Acetaminophen use during pregnancy was not associated with children’s risk of autism, ADHD, or intellectual disability in sibling control analysis. This suggests that associations observed in other models may have been attributable to familial confounding.

The authors are referring to a handful of earlier studies that suggested a link. In brief, again, the overall scientific consensus is currently that there does not appear to be a link between acetaminophen use in early pregnancy and autism spectrum disorders. Nor is there good evidence that folate use (or leucovorin use) during pregnancy can prevent autism, although there is very good evidence that folate deficiency can lead to neural tube defects, which is why folate supplementation has long been recommended during pregnancy.
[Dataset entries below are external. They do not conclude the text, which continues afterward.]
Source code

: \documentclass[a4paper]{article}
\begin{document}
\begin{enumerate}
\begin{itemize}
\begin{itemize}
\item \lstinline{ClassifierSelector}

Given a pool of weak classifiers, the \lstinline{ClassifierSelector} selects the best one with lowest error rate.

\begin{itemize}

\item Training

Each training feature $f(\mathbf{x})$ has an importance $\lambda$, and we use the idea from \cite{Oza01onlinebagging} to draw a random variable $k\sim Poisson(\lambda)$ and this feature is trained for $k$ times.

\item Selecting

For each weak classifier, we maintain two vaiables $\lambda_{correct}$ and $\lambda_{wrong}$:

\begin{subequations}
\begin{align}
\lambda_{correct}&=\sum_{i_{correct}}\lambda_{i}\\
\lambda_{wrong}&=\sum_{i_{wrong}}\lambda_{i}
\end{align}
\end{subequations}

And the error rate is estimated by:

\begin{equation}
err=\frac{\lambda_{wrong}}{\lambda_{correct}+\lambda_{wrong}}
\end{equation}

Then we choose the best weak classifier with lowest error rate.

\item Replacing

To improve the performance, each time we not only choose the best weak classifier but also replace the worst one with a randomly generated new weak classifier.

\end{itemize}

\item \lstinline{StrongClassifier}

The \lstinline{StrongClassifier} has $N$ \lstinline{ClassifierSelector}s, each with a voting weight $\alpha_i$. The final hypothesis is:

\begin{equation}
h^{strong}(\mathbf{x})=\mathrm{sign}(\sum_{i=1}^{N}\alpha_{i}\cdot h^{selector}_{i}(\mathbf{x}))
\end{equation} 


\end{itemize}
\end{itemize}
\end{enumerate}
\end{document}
We’ll see what the report says later this month, of course. Speculation about whether it will include vaccines as an “environmental cause” of autism is rampant. It is, of course, is possible that RFK Jr. is saving vaccines for a subsequent report and focusing first on a disproven link between acetaminophen use during early pregnancy and autism and suggesting that leucovorin, because it supposedly passes the blood-brain barrier easier than folate, can prevent autism, the better to deflect against charges that he is antivaccine and that the report had a predetermined conclusion. My guess is that RFK Jr. won’t be able to help himself and knows that failure to mention vaccines in this first report would cause a major row among his followers.

MAHA: Health as virtue

As I’ve discussed before, like the philosophies on which MAHA is based, MAHA tends to deny external causes of disease that modern pharmaceuticals address, such as pathogenic bacteria that can be treated with antibiotics and pathogenic bacteria and viruses that can be prevented with vaccines, in favor of the idea that one’s health is nearly totally within one’s own control through one’s own virtue. Similarly, it tends to deny internal causes of disease, such as genetic predispositions, because genetic predisposition to disease means that one cannot be in near-total control of one’s own health through virtuous behavior, such as consuming a healthy diet and avoiding unhealthy foods, exercising, and taking the right supplements. To do this, large swaths of modern science must be denied or minimized, which is why I have been referring to MAHA as Lysenkoism 2.0, after Trofim Lysenko, whose lack of belief in genetics as science had come to understand it in favor of a more ideological conception of agricultural science worsened famines across the USSR during his three decades as the preeminent Soviet agricultural science. To this end, all agencies in HHS, including NIH, are being what I like to refer to as Lysenko-ized in service of MAHA’s ideological science.

Unfortunately, I fear that the results will be similar to those resulting from Trofim Lysenko’s control of Soviet agriculture from the 1930s to the early 1960s, only worse. After all, Lysenko only controlled Soviet agricultural science at the national level. RFK Jr. controls all non-military medical science. The damage he has already caused will likely take a generation or more to repair; that is, if it is repairable at all. Certainly, I highly doubt that I will live to see it repaired and will likely live long enough to see it get much worse. This is what happens when someone hostile to science that he doesn’t like is elected President and then promises to let an antivaxxer and germ theory denier “go wild on health.” Unfortunately, “going wild on health” is exactly what RFK Jr. is doing, and we will all suffer for it.